Por otro lado, luego de haber iniciado el juicio a la Municipalidad por la violenta expulsión del edificio de Av. Corrientes 1530, Barletta elaboró y difundió una “lista negra” con los actores y músicos —entre los que se encontraba su viejo compañero Pascual Naccaratti— que habían actuado en el Teatro Municipal de la Ciudad de Buenos Aires con el “nazi” Fausto de Tezanos Pinto. Con esta acción, Barletta, lejos de mantenerse separado de la política, estaba “reproduciendo los procedimientos contra los que reiteradamente se había levantado” (Díaz y Heredia 223). Advertimos, en este sentido, que, aunque Barletta haya pretendido mostrar al Teatro del Pueblo como opositor a todo el sistema político, no pudo dejar de vincularse y vincularlo con la macropolítica, sentando su propia posición partidaria o haciendo campañas explícitas, ya sea a favor de una fórmula presidencial, o en contra de colegas.

 

Inserción dentro del movimiento de teatros independientes

El Teatro del Pueblo, por ser considerado el primer teatro independiente de Buenos Aires, estuvo completamente inserto en el movimiento de teatros independientes.
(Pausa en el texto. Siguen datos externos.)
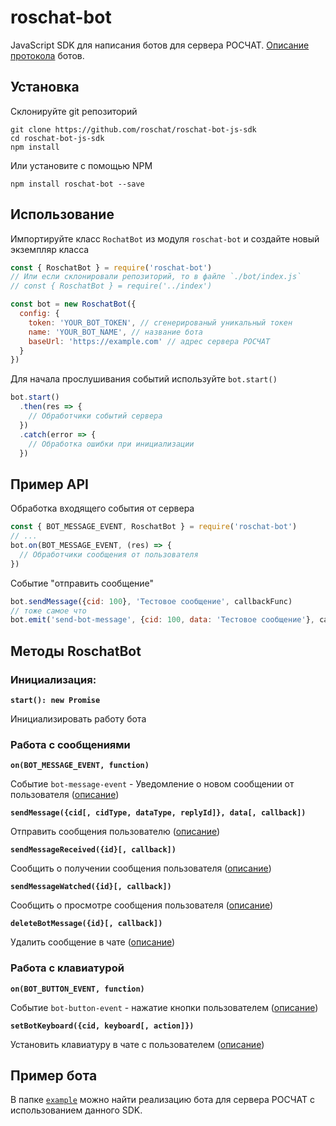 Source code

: # roschat-bot
JavaScript SDK для написания ботов для сервера РОСЧАТ. [Описание протокола](https://github.com/roschat/roschat-docs/wiki/roschat-bot-api) ботов.

## Установка
Склонируйте git репозиторий
```
git clone https://github.com/roschat/roschat-bot-js-sdk
cd roschat-bot-js-sdk
npm install
```
Или установите с помощью NPM
```
npm install roschat-bot --save
```


## Использование
Импортируйте класс `RochatBot` из модуля `roschat-bot` и создайте новый экземпляр класса
```js
const { RoschatBot } = require('roschat-bot')
// Или если склонировали репозиторий, то в файле `./bot/index.js`
// const { RoschatBot } = require('../index')

const bot = new RoschatBot({
  config: {
    token: 'YOUR_BOT_TOKEN', // сгенерированый уникальный токен
    name: 'YOUR_BOT_NAME', // название бота
    baseUrl: 'https://example.com' // адрес сервера РОСЧАТ
  }
})
```

Для начала прослушивания событий используйте `bot.start()`
```js
bot.start()
  .then(res => {
    // Обработчики событий сервера
  })
  .catch(error => {
    // Обработка ошибки при инициализации
  })
```

## Пример API
Обработка входящего события от сервера
```js
const { BOT_MESSAGE_EVENT, RoschatBot } = require('roschat-bot')
// ...
bot.on(BOT_MESSAGE_EVENT, (res) => {
  // Обработчики сообщения от пользователя
})
```
Событие "отправить сообщение"
```js
bot.sendMessage({cid: 100}, 'Тестовое сообщение', callbackFunc)
// тоже самое что
bot.emit('send-bot-message', {cid: 100, data: 'Тестовое сообщение'}, callbackFunc)
```

## Методы RoschatBot
### Инициализация:
__`start(): new Promise`__

Инициализировать работу бота 

### Работа с сообщениями
__`on(BOT_MESSAGE_EVENT, function)`__

Событие `bot-message-event` - Уведомление о новом сообщении от пользователя ([описание](https://github.com/roschat/roschat-docs/wiki/roschat-bot-api-send-bot-message))


__`sendMessage({cid[, cidType, dataType, replyId]}, data[, callback])`__

Отправить сообщения пользователю ([описание](
https://github.com/roschat/roschat-docs/wiki/roschat-bot-api-send-bot-message
))

__`sendMessageReceived({id}[, callback])`__

Сообщить о получении сообщения пользователя ([описание](https://github.com/roschat/roschat-docs/wiki/roschat-bot-api-bot-message-received))

__`sendMessageWatched({id}[, callback])`__

Сообщить о просмотре сообщения пользователя ([описание](https://github.com/roschat/roschat-docs/wiki/roschat-bot-api-bot-message-watched))

__`deleteBotMessage({id}[, callback])`__

Удалить сообщение в чате ([описание](https://github.com/roschat/roschat-docs/wiki/roschat-bot-api-delete-bot-message))

### Работа с клавиатурой
__`on(BOT_BUTTON_EVENT, function)`__

Событие `bot-button-event` - нажатие кнопки пользователем ([описание](https://github.com/roschat/roschat-docs/wiki/roschat-bot-api-bot-button-event))

__`setBotKeyboard({cid, keyboard[, action]})`__

Установить клавиатуру в чате с пользователем ([описание](https://github.com/roschat/roschat-docs/wiki/roschat-bot-api-set-bot-keyboard))


## Пример бота
В папке [`example`](https://github.com/roschat/roschat-bot-js-sdk/tree/master/example) можно найти реализацию бота для сервера РОСЧАТ с использованием данного SDK. 
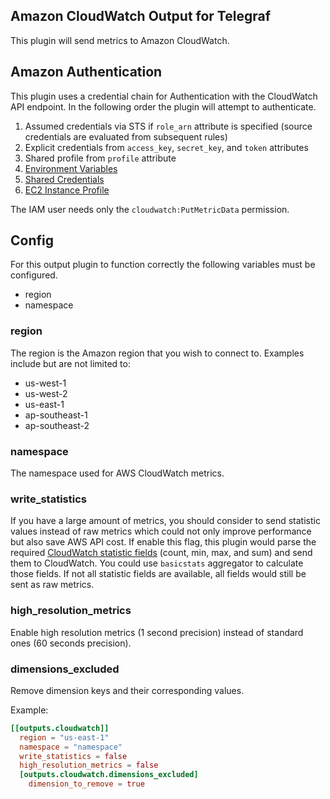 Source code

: ## Amazon CloudWatch Output for Telegraf

This plugin will send metrics to Amazon CloudWatch.

## Amazon Authentication

This plugin uses a credential chain for Authentication with the CloudWatch
API endpoint. In the following order the plugin will attempt to authenticate.
1. Assumed credentials via STS if `role_arn` attribute is specified (source credentials are evaluated from subsequent rules)
2. Explicit credentials from `access_key`, `secret_key`, and `token` attributes
3. Shared profile from `profile` attribute
4. [Environment Variables](https://github.com/aws/aws-sdk-go/wiki/configuring-sdk#environment-variables)
5. [Shared Credentials](https://github.com/aws/aws-sdk-go/wiki/configuring-sdk#shared-credentials-file)
6. [EC2 Instance Profile](http://docs.aws.amazon.com/AWSEC2/latest/UserGuide/iam-roles-for-amazon-ec2.html)

The IAM user needs only the `cloudwatch:PutMetricData` permission.

## Config

For this output plugin to function correctly the following variables
must be configured.

* region
* namespace

### region

The region is the Amazon region that you wish to connect to.
Examples include but are not limited to:
* us-west-1
* us-west-2
* us-east-1
* ap-southeast-1
* ap-southeast-2

### namespace

The namespace used for AWS CloudWatch metrics.

### write_statistics

If you have a large amount of metrics, you should consider to send statistic 
values instead of raw metrics which could not only improve performance but 
also save AWS API cost. If enable this flag, this plugin would parse the required 
[CloudWatch statistic fields](https://docs.aws.amazon.com/sdk-for-go/api/service/cloudwatch/#StatisticSet) 
(count, min, max, and sum) and send them to CloudWatch. You could use `basicstats` 
aggregator to calculate those fields. If not all statistic fields are available, 
all fields would still be sent as raw metrics.

### high_resolution_metrics

Enable high resolution metrics (1 second precision) instead of standard ones (60 seconds precision).

### dimensions_excluded

Remove dimension keys and their corresponding values.

Example:

```toml
[[outputs.cloudwatch]]
  region = "us-east-1"
  namespace = "namespace"
  write_statistics = false
  high_resolution_metrics = false
  [outputs.cloudwatch.dimensions_excluded]
    dimension_to_remove = true
```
De hecho, era tomado como punto de referencia por los otros grupos a la hora de analizar diversas cuestiones. Por ejemplo, el IFT, como veremos en el capítulo correspondiente, se comparaba frecuentemente con el grupo de Barletta. A la vez, al ser el primer conjunto que recibió locaciones por parte del Estado, otras agrupaciones también usaron su modelo para exigir el mismo trato.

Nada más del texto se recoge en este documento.